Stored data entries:
┏━━
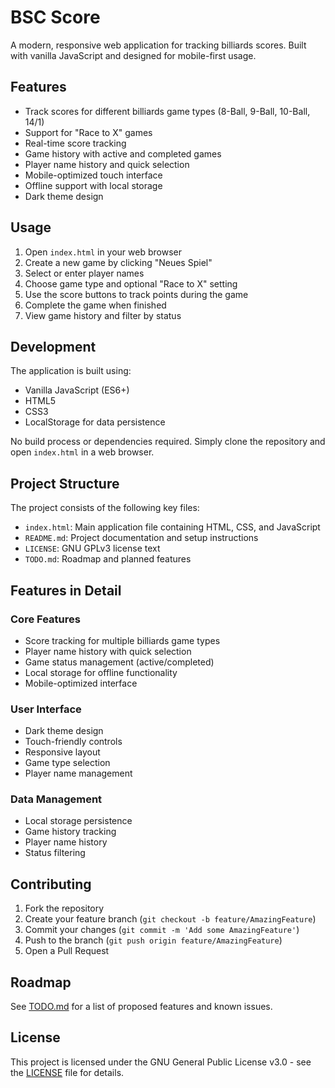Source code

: # BSC Score

A modern, responsive web application for tracking billiards scores. Built with vanilla JavaScript and designed for mobile-first usage.

## Features

- Track scores for different billiards game types (8-Ball, 9-Ball, 10-Ball, 14/1)
- Support for "Race to X" games
- Real-time score tracking
- Game history with active and completed games
- Player name history and quick selection
- Mobile-optimized touch interface
- Offline support with local storage
- Dark theme design

## Usage

1. Open `index.html` in your web browser
2. Create a new game by clicking "Neues Spiel"
3. Select or enter player names
4. Choose game type and optional "Race to X" setting
5. Use the score buttons to track points during the game
6. Complete the game when finished
7. View game history and filter by status

## Development

The application is built using:
- Vanilla JavaScript (ES6+)
- HTML5
- CSS3
- LocalStorage for data persistence

No build process or dependencies required. Simply clone the repository and open `index.html` in a web browser.

## Project Structure

The project consists of the following key files:
- `index.html`: Main application file containing HTML, CSS, and JavaScript
- `README.md`: Project documentation and setup instructions
- `LICENSE`: GNU GPLv3 license text
- `TODO.md`: Roadmap and planned features

## Features in Detail

### Core Features
- Score tracking for multiple billiards game types
- Player name history with quick selection
- Game status management (active/completed)
- Local storage for offline functionality
- Mobile-optimized interface

### User Interface
- Dark theme design
- Touch-friendly controls
- Responsive layout
- Game type selection
- Player name management

### Data Management
- Local storage persistence
- Game history tracking
- Player name history
- Status filtering

## Contributing

1. Fork the repository
2. Create your feature branch (`git checkout -b feature/AmazingFeature`)
3. Commit your changes (`git commit -m 'Add some AmazingFeature'`)
4. Push to the branch (`git push origin feature/AmazingFeature`)
5. Open a Pull Request

## Roadmap

See [TODO.md](TODO.md) for a list of proposed features and known issues.

## License

This project is licensed under the GNU General Public License v3.0 - see the [LICENSE](LICENSE) file for details.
┗━━
■ **TASK TO CARRY OUT**: Only lines with the word "Create" count here; copy every one from the records.

■ **EXERCISE OUTPUT**:
2. Create a new game by clicking "Neues Spiel"
2. Create your feature branch (`git checkout -b feature/AmazingFeature`)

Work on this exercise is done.